SUPPLIED RECORDS:
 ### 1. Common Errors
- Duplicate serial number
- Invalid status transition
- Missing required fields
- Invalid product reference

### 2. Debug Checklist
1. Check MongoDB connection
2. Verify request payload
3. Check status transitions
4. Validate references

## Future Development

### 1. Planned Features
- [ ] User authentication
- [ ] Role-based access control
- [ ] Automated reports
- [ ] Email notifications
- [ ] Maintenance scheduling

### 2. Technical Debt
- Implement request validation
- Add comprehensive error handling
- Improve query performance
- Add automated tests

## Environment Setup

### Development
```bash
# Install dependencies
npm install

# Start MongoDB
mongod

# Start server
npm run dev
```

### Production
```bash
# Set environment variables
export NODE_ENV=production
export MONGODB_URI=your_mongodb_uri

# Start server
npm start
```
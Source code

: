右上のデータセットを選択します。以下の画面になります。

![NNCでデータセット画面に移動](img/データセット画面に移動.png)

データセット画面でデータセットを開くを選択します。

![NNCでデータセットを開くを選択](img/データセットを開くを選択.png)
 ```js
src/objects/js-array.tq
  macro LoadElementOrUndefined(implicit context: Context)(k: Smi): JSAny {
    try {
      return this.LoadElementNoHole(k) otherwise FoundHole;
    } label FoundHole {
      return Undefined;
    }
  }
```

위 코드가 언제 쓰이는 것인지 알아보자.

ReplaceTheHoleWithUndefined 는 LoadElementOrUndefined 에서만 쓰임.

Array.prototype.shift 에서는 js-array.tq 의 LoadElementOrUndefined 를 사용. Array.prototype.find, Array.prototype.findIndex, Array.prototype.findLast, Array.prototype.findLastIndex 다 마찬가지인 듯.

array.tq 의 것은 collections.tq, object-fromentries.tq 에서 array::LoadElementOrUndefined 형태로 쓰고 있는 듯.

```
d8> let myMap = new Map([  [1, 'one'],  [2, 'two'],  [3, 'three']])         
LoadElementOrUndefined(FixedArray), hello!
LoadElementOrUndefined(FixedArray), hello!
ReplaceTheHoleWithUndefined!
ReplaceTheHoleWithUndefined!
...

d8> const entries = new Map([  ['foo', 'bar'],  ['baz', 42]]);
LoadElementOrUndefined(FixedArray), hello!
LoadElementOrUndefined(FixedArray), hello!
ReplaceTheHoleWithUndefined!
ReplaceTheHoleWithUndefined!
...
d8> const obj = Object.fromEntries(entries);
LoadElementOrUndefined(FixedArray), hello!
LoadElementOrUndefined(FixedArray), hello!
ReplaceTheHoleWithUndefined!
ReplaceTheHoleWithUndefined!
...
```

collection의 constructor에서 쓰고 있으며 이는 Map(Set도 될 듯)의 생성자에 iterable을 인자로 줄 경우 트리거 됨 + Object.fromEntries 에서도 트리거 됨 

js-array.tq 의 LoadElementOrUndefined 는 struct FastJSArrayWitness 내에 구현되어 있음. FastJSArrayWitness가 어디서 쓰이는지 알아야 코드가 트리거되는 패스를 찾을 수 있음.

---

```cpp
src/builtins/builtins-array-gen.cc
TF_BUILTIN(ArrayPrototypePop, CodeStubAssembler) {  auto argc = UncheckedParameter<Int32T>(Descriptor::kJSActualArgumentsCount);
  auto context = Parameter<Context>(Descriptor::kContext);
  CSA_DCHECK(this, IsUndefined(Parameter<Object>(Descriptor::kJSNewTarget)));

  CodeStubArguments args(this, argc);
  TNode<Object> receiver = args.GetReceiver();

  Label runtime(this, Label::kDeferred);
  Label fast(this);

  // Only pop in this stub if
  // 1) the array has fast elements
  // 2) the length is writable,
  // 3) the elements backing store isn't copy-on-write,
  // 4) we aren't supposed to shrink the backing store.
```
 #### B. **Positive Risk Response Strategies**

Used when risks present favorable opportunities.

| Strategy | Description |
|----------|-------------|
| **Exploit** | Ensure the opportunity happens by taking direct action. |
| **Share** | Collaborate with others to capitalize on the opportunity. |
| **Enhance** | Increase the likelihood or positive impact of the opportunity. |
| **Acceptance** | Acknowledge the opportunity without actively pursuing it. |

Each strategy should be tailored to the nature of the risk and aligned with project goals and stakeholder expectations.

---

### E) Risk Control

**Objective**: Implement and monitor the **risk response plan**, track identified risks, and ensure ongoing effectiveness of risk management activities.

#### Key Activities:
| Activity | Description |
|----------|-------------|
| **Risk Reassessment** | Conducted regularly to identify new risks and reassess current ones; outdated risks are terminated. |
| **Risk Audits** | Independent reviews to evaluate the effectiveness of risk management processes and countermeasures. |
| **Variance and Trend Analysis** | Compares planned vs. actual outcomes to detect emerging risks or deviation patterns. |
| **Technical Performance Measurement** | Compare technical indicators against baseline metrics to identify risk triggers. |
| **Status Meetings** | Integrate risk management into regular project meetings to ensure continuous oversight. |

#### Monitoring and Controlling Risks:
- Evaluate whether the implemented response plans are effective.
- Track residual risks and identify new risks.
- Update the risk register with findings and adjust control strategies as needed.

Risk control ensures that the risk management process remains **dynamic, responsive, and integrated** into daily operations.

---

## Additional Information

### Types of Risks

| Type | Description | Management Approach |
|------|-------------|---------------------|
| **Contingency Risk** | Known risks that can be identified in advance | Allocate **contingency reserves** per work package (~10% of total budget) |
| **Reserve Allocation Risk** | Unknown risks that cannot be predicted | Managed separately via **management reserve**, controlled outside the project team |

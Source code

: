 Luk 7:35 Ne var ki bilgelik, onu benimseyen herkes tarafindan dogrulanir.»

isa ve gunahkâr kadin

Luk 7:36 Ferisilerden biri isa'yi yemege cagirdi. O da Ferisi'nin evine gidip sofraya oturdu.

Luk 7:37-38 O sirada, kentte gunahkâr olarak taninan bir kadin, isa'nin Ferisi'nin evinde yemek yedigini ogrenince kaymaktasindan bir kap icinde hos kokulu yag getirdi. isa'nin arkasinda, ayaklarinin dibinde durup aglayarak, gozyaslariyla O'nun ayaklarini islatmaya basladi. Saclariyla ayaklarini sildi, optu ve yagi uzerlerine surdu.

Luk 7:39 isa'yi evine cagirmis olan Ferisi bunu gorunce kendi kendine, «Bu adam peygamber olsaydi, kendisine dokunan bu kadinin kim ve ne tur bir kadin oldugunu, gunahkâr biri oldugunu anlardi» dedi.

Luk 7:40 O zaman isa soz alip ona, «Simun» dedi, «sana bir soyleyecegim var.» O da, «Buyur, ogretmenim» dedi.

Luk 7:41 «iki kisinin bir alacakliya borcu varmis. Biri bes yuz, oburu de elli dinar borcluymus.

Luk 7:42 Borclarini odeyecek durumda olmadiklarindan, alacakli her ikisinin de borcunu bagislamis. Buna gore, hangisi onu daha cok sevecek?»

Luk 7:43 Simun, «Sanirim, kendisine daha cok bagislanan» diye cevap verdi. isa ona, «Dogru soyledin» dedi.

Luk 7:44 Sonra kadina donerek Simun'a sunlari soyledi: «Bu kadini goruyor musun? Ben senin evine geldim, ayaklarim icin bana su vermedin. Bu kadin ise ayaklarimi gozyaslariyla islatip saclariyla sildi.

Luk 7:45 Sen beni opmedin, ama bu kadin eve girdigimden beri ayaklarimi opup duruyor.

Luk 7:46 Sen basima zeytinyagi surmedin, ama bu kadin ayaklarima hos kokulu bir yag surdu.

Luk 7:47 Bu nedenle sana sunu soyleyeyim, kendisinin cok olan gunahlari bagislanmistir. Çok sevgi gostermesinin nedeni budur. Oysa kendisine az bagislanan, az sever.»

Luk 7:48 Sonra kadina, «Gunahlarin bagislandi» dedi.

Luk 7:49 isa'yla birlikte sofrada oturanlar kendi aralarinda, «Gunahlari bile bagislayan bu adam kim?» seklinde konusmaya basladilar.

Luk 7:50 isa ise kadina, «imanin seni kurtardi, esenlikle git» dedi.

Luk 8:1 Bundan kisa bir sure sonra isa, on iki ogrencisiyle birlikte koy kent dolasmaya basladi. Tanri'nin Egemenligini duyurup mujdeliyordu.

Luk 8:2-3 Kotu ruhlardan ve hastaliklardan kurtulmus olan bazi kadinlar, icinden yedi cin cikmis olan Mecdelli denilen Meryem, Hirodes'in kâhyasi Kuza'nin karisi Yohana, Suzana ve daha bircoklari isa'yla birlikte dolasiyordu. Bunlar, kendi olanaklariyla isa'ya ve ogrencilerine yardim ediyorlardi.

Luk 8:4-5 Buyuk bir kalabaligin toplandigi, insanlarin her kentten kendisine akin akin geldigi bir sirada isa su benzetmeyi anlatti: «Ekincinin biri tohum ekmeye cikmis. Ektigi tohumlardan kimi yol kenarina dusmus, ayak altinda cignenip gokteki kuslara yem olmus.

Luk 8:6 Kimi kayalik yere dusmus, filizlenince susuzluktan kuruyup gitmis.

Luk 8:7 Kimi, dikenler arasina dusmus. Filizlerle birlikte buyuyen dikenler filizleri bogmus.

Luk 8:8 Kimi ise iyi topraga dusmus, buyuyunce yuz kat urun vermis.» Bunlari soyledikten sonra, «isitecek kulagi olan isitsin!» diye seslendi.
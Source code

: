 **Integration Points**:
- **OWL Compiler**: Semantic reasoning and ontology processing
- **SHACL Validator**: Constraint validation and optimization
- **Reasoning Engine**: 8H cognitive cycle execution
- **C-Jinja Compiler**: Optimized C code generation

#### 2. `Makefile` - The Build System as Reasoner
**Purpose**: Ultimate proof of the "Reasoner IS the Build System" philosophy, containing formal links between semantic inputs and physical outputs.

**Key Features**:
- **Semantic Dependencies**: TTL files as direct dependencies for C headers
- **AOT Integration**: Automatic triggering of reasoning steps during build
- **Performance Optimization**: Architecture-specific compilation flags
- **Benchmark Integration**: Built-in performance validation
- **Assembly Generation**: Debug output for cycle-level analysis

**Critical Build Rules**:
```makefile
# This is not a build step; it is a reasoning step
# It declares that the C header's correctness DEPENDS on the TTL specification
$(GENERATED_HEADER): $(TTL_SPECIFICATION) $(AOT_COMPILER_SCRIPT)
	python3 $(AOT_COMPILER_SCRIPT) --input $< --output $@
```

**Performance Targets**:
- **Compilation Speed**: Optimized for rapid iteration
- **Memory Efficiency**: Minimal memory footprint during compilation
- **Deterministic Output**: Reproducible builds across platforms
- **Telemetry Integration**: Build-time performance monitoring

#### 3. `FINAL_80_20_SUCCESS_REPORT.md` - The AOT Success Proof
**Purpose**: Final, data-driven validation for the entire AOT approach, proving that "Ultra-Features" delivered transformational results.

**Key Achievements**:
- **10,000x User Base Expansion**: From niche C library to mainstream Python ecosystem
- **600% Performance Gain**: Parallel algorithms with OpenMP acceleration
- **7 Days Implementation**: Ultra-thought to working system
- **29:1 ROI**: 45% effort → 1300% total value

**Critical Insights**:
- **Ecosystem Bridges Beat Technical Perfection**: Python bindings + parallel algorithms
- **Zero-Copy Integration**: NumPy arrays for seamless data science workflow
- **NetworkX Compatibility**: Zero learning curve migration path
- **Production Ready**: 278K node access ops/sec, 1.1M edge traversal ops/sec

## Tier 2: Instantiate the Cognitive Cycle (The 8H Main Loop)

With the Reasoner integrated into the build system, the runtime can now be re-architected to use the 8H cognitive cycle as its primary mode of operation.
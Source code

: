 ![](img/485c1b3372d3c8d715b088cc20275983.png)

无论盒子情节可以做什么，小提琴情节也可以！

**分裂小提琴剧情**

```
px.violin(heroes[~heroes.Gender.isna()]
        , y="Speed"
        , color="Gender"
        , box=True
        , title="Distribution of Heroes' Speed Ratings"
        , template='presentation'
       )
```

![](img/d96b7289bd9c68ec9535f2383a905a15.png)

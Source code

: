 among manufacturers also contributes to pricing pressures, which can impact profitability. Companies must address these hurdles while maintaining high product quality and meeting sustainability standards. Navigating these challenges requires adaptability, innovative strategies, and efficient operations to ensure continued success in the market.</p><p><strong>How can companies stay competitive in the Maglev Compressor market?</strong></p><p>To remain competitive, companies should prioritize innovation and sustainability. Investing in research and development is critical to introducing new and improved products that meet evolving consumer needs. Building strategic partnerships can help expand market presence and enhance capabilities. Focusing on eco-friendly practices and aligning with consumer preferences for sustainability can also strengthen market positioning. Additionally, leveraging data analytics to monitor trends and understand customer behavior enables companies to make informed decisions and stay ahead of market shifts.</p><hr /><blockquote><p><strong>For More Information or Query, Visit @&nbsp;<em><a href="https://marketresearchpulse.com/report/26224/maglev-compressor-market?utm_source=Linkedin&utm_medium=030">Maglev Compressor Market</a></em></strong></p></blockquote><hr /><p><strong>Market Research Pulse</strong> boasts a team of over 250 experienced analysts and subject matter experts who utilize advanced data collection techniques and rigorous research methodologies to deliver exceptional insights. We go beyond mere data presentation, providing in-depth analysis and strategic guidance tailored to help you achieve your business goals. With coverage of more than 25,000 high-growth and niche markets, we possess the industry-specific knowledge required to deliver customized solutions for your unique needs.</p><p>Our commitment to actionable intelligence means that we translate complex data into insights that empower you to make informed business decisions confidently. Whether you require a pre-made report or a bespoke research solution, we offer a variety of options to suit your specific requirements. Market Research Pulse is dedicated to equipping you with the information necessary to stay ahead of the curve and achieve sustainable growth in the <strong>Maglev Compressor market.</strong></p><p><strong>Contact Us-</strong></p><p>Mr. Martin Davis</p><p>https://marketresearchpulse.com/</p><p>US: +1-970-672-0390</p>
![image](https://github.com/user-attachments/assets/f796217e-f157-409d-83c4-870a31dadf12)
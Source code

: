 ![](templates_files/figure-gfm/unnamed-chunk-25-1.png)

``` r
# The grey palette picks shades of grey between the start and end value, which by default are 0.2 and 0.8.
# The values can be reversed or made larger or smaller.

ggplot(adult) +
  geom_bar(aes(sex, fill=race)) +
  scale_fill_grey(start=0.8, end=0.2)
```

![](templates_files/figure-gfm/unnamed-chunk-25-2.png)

TASK GOAL: Reproduce word for word the material above, beginning with the line that contains "Luk 7:39 isa'yi" and ending with the line that contains "Luk 7:40 O zaman".

SOLVED EXERCISE:
Luk 7:39 isa'yi evine cagirmis olan Ferisi bunu gorunce kendi kendine, «Bu adam peygamber olsaydi, kendisine dokunan bu kadinin kim ve ne tur bir kadin oldugunu, gunahkâr biri oldugunu anlardi» dedi.

Luk 7:40 O zaman isa soz alip ona, «Simun» dedi, «sana bir soyleyecegim var.» O da, «Buyur, ogretmenim» dedi.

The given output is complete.